Abstract

This retrospective study aimed to identify the factors associated with cavity formation after SBRT in peripheral early-stage lung cancer patients. We analyzed the occurrence of cavity changes after SBRT. We examined 99 cases with T1-T2aN0 peripheral non-small cell lung cancer treated with SBRT from 2004 to 2021. Patients underwent respiratory function tests, including diffusing capacity for carbon monoxide (DLco), before treatment. The median observation period was 35months (IQR 18-47.5months). Treatment involved fixed multi-portal irradiation in 67% of cases and VMAT in 33%. The total radiation doses ranged from 42 to 55Gy, delivered over 4 to 5 fractions.

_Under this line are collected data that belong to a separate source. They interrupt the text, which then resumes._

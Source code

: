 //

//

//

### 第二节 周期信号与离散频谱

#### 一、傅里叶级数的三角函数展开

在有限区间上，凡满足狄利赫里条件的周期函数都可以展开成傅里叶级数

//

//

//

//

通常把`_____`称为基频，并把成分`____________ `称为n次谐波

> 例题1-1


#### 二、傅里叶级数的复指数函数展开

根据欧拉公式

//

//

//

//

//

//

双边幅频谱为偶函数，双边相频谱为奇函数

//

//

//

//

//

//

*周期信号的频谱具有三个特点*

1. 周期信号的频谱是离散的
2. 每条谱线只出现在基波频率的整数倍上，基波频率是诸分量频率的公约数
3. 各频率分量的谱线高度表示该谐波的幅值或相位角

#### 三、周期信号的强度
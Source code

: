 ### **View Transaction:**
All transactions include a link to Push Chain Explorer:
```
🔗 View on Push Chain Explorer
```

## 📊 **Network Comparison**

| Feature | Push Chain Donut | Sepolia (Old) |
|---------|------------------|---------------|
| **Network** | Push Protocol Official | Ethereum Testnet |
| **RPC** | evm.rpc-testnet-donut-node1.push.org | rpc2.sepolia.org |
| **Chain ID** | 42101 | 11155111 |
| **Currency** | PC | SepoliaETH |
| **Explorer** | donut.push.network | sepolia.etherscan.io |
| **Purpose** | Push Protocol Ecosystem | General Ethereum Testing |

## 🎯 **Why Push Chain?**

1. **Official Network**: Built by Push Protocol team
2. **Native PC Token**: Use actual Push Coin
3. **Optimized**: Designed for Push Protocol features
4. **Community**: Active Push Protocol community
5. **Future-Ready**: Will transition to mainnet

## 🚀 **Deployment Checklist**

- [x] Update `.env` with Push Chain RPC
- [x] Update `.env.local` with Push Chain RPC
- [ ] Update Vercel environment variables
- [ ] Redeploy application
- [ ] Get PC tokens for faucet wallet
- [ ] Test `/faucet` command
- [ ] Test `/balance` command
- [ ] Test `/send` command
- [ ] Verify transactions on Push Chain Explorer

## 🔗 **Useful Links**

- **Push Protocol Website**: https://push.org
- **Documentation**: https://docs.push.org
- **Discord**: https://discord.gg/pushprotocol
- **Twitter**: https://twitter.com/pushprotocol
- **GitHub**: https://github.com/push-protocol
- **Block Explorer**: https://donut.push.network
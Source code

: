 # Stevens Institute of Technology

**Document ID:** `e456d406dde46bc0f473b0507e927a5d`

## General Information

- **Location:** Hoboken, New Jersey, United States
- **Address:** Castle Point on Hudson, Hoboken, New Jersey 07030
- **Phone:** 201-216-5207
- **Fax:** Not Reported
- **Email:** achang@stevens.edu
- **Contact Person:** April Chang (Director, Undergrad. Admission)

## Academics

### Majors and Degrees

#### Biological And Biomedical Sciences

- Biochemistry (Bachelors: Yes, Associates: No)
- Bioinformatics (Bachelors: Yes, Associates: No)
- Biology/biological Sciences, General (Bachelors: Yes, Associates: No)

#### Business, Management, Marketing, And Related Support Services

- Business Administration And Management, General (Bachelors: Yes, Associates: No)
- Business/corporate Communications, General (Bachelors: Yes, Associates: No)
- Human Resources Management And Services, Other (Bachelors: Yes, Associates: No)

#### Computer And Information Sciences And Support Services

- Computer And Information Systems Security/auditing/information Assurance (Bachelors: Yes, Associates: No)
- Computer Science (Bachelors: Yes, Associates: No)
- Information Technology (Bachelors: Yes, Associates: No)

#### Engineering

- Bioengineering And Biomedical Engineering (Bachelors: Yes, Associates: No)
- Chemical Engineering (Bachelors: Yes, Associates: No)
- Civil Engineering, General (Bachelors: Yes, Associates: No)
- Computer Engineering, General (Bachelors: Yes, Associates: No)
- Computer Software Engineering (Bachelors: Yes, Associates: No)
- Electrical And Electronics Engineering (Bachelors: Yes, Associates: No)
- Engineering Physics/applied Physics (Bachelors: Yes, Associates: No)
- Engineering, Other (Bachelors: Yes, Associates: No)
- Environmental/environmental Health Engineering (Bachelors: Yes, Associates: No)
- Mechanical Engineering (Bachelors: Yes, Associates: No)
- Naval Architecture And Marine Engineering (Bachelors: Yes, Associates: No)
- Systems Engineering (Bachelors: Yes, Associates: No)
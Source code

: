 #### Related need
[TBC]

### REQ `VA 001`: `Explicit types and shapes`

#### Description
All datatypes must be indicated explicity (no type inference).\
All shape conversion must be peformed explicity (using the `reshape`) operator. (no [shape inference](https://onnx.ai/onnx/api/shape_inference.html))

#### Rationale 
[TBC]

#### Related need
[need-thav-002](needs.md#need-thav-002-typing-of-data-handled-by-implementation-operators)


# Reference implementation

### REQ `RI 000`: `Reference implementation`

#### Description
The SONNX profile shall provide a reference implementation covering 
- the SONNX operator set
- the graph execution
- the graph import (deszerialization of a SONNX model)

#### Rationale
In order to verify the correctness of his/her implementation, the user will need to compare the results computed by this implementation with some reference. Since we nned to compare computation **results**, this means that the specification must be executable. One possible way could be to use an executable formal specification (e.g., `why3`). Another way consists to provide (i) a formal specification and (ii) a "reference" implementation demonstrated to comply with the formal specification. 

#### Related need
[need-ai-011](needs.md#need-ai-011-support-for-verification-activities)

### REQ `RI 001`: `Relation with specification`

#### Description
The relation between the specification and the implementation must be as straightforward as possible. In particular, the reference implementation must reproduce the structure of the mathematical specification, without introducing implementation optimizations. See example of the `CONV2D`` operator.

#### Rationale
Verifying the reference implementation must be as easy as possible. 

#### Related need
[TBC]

Cavity formation occurred in 14 cases (14.1%), appearing a median of 8months after SBRT. The cavity disappeared in a median of 4months after formation. High DLco and total radiation dose were identified as factors significantly associated with cavity formation. There have been no confirmed recurrences to date, but one patient developed a lung abscess. Although cavity formation after SBRT for peripheral early-stage lung cancer is infrequent, it can occur. This study showed high DLco and total radiation dose to be factors significantly associated with cavity formation. These findings can be applied to optimizing radiation therapy (RT) and improving patient outcomes. Further research is needed to determine the optimal radiation dose for patients with near-normal DLco for whom surgery is an option. This study provides valuable insights into image changes after RT.